At Leven and Lundin, the first of many golfers were clearly happy to be out on Fife’s links after months putting on their back lawns or living room floors. The expansive beach at Largo Bay was the near private domain of a solitary paraglider. Just around the corner at the large caravan site near Shell Bay, there were flocks of people chatting, eating and walking.

Much of the trail so far had been wide and sparsely peopled, so it was quite easy to keep a distance from other walkers. The next section, on the narrow pathway over the headland before Elie, was different. It was busy with runners and groups walking in both directions. Facing away when passing each other was an option, but proper distancing was impractical. This was also the steepest part of the trip, with a sharp ascent offering views down over Scotland’s via ferrata, a chain walk over the dramatic volcanic rocks far below. The exhilarating vista was worthy of a summer holiday on the Mediterranean.

Back at sea level, the elegant town of Elie was an ideal pit stop, with the newsagent and deli both well set up for distanced shopping. It was a lovely spot for a bite to eat, gazing on the busy beach. Children paddled close to the sand while surfers rode the waves further out. The path wound on to Pittenweem, thrillingly pinned between the sea and the Auld Kirk in St Monans.

Pittenweem’s quaint harbourfront gave way to coastline and soon the start of Anstruther. It was getting dark and the last heat had left the sky. The fishing boats bobbed alongside and it was a treat to sit by the pier enjoying the town’s renowned fish supper.

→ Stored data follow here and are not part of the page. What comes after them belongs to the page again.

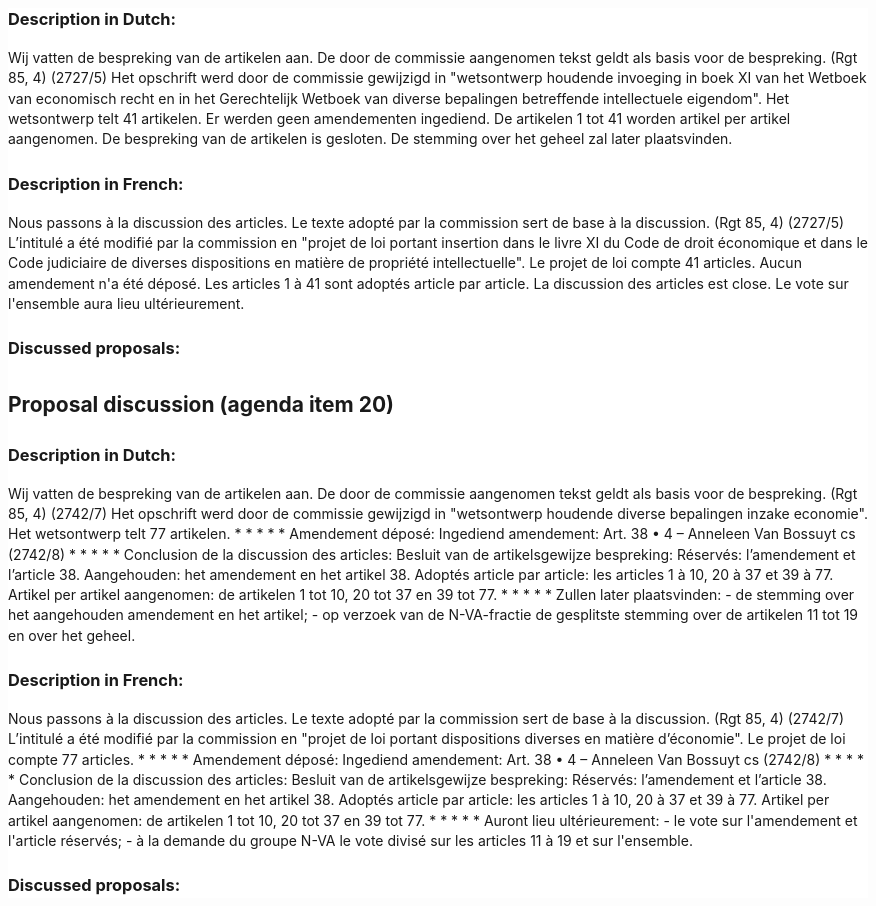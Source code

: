 ### Description in Dutch:

Wij vatten de bespreking van de artikelen aan. De door de commissie aangenomen tekst geldt als basis voor de bespreking. (Rgt 85, 4) (2727/5) Het opschrift werd door de commissie gewijzigd in "wetsontwerp houdende invoeging in boek XI van het Wetboek van economisch recht en in het Gerechtelijk Wetboek van diverse bepalingen betreffende intellectuele eigendom". Het wetsontwerp telt 41 artikelen. Er werden geen amendementen ingediend. De artikelen 1 tot 41 worden artikel per artikel aangenomen. De bespreking van de artikelen is gesloten. De stemming over het geheel zal later plaatsvinden.

### Description in French:

Nous passons à la discussion des articles. Le texte adopté par la commission sert de base à la discussion. (Rgt 85, 4) (2727/5) L’intitulé a été modifié par la commission en "projet de loi portant insertion dans le livre XI du Code de droit économique et dans le Code judiciaire de diverses dispositions en matière de propriété intellectuelle". Le projet de loi compte 41 articles. Aucun amendement n'a été déposé. Les articles 1 à 41 sont adoptés article par article. La discussion des articles est close. Le vote sur l'ensemble aura lieu ultérieurement.



### Discussed proposals:

## Proposal discussion (agenda item 20)

### Description in Dutch:

Wij vatten de bespreking van de artikelen aan. De door de commissie aangenomen tekst geldt als basis voor de bespreking. (Rgt 85, 4) (2742/7) Het opschrift werd door de commissie gewijzigd in "wetsontwerp houdende diverse bepalingen inzake economie". Het wetsontwerp telt 77 artikelen. * * * * * Amendement déposé: Ingediend amendement: Art. 38 • 4 – Anneleen Van Bossuyt cs (2742/8) * * * * * Conclusion de la discussion des articles: Besluit van de artikelsgewijze bespreking: Réservés: l’amendement et l’article 38. Aangehouden: het amendement en het artikel 38. Adoptés article par article: les articles 1 à 10, 20 à 37 et 39 à 77. Artikel per artikel aangenomen: de artikelen 1 tot 10, 20 tot 37 en 39 tot 77. * * * * * Zullen later plaatsvinden: - de stemming over het aangehouden amendement en het artikel; - op verzoek van de N-VA-fractie de gesplitste stemming over de artikelen 11 tot 19 en over het geheel.

### Description in French:

Nous passons à la discussion des articles. Le texte adopté par la commission sert de base à la discussion. (Rgt 85, 4) (2742/7) L’intitulé a été modifié par la commission en "projet de loi portant dispositions diverses en matière d’économie". Le projet de loi compte 77 articles. * * * * * Amendement déposé: Ingediend amendement: Art. 38 • 4 – Anneleen Van Bossuyt cs (2742/8) * * * * * Conclusion de la discussion des articles: Besluit van de artikelsgewijze bespreking: Réservés: l’amendement et l’article 38. Aangehouden: het amendement en het artikel 38. Adoptés article par article: les articles 1 à 10, 20 à 37 et 39 à 77. Artikel per artikel aangenomen: de artikelen 1 tot 10, 20 tot 37 en 39 tot 77. * * * * * Auront lieu ultérieurement: - le vote sur l'amendement et l'article réservés; - à la demande du groupe N-VA le vote divisé sur les articles 11 à 19 et sur l'ensemble.



### Discussed proposals:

Having read how much the hospitality industry was struggling, I had naively assumed that accommodation would be plentiful. In fact, a lot of places had not yet reopened. Some were still making changes to their set up, others had written off the season, and perhaps others had decided to pack it all in for good. That made for a tighter supply of accommodation, just when many people were opting to holiday close to home.

Asking around all the accommodation, Anstruther offered nothing. We finally called a hotel in Crail which had a room. Having walked 16 miles since morning, we opted for a taxi. With the usual Saturday night wait for a car, the warm indoors appealed. A popular pub was stowed out as if there had been no pandemic, so we opted for a quieter local. The pub league darts fixture list showed all the rounds played before the lockdown had presumably forced the final to be delayed. The players have had the chance to polish their skills at home over the summer, so it will doubtless end up being a hotly contested final.

Digs in Crail were the Balcomie Links, a family-run hotel. With a small bottle of sanitiser in the bathroom and a dining room laid out to keep guests apart, they were well set up to welcome visitors again. A warm bath washed away the gentle aches of the day.

A delicious breakfast was a good set up for a relaxing Sunday. Instead of another full day of walking, it was time to rest the feet a little and take a bus to St Andrews. The X60 bus between Edinburgh and St Andrew’s stops at various points along the Fife Coastal Path, but from Crail we took a local bus running its normal service. The passengers were few, and all wore masks.

The university town was much quieter than usual. It was lovely to enjoy its charms without crowds. From St Andrews, the path moves inland for a stretch. A level, new hard surface made for just under five miles of very easy walking. It was a popular local cycle route too. At Guardbridge, an inn with an expansive garden offered a chance to sit by the riverside, before the simple walk up to Leuchars for the train home.

The next train due was operated by LNER. For distancing reasons they require reservations but the ticket office couldn’t make any for us. Instead, we were asked to wait for a later train operated by Scotrail, who do not require reservations.

On the train, scenes from the past several days whizzed by much faster than they had on foot. Before long we left Fife over the Forth Rail Bridge. A few days on the Fife Coastal Path had been a mostly easy walk along a beautiful shoreline. More than anything, it just felt great to be out and see the wider world afresh.